As soon as possible. It not should perform  a log time after preparation  because increase in artefact

If you are trying to determine acrosomal status, is better to use phase contrast microsope if you can access to one. If not, Eosine-Giemsa stain could be good. Tripan Blue has the problem of the incubation (time/temperature) that can make some mistakes in the process. You can mantain the samples for some time when air dried. Of course, as carles said if you can access to a image analyser, you can obtain better and quickly results. As say by Pedro Aponte,  each bach of Giemsa could give you diferent results. You can mantain good images too when fixed with saline-formaldehide solution.We can give you more support if you get as some more information about wath are you doing it for (semen doses production, research, etc)

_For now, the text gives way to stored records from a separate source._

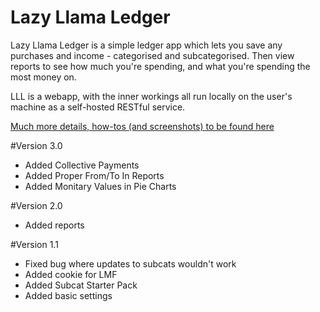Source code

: # Lazy Llama Ledger
Lazy Llama Ledger is a simple ledger app which lets you save any purchases and income - categorised and subcategorised. Then view reports to see how much you're spending, and what you're spending the most money on.

LLL is a webapp, with the inner workings all run locally on the user's machine as a self-hosted RESTful service.

[Much more details, how-tos (and screenshots) to be found here](https://github.com/Haedrian/LazyLlamaLedger/wiki)

#Version 3.0

- Added Collective Payments
- Added Proper From/To In Reports
- Added Monitary Values in Pie Charts

#Version 2.0

- Added reports

#Version 1.1

- Fixed bug where updates to subcats wouldn't work
- Added cookie for LMF
- Added Subcat Starter Pack
- Added basic settings
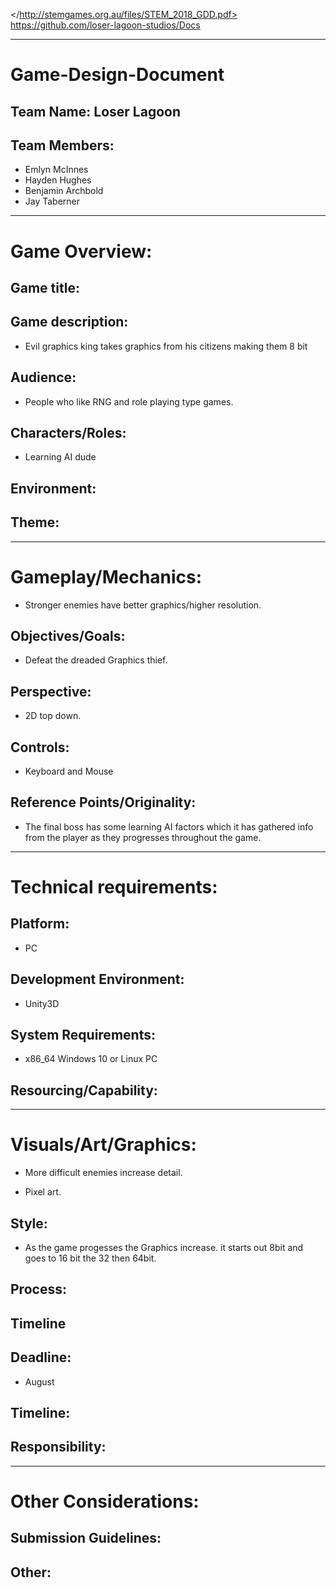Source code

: </http://stemgames.org.au/files/STEM_2018_GDD.pdf>
<https://github.com/loser-lagoon-studios/Docs>

------------------------------------------------------------------------------------

# Game-Design-Document

## Team Name: Loser Lagoon

## Team Members:

- Emlyn McInnes
- Hayden Hughes
- Benjamin Archbold
- Jay Taberner

------------------------------------------------------------------------------------

# Game Overview:


## Game title:


## Game description:

-	Evil graphics king takes graphics from his citizens making them 8 bit

## Audience:

- People who like RNG and role playing type games.

## Characters/Roles:

- Learning AI dude

## Environment:

## Theme:

------------------------------------------------------------------------------------

# Gameplay/Mechanics:

- Stronger enemies have better graphics/higher resolution.

## Objectives/Goals:

- Defeat the dreaded Graphics thief.

## Perspective:

-	2D top down.

## Controls:

- Keyboard and Mouse

## Reference Points/Originality:

- The final boss has some learning AI factors which it has gathered info from the player as they progresses throughout the game.

------------------------------------------------------------------------------------

# Technical requirements:

## Platform:

- PC

## Development Environment:

-	Unity3D

## System Requirements:

- x86_64 Windows 10 or Linux PC

## Resourcing/Capability:

------------------------------------------------------------------------------------

# Visuals/Art/Graphics:

- More difficult enemies increase detail.

- Pixel art.

## Style:

- As the game progesses the Graphics increase. it starts out 8bit and goes to 16 bit the 32 then 64bit.

## Process:

## Timeline

## Deadline:

- August

## Timeline:

## Responsibility:

------------------------------------------------------------------------------------

# Other Considerations:

## Submission Guidelines:

## Other:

In my opinion, Giemsa stain differs depending on the company. The best results, in my case, were by using Giemsa from Merck. I let you know the protocol I have used to obtain pretty good results: The preparations have to be fixed before in absolute ethanol and glacial acetic acid (3:1) for 10 min and then they have to be stained in 2% Giemsa (Merck) in buffered saline solution, pH 6.8, for 10 min. You can try it...

This protocol works perfect for me many times!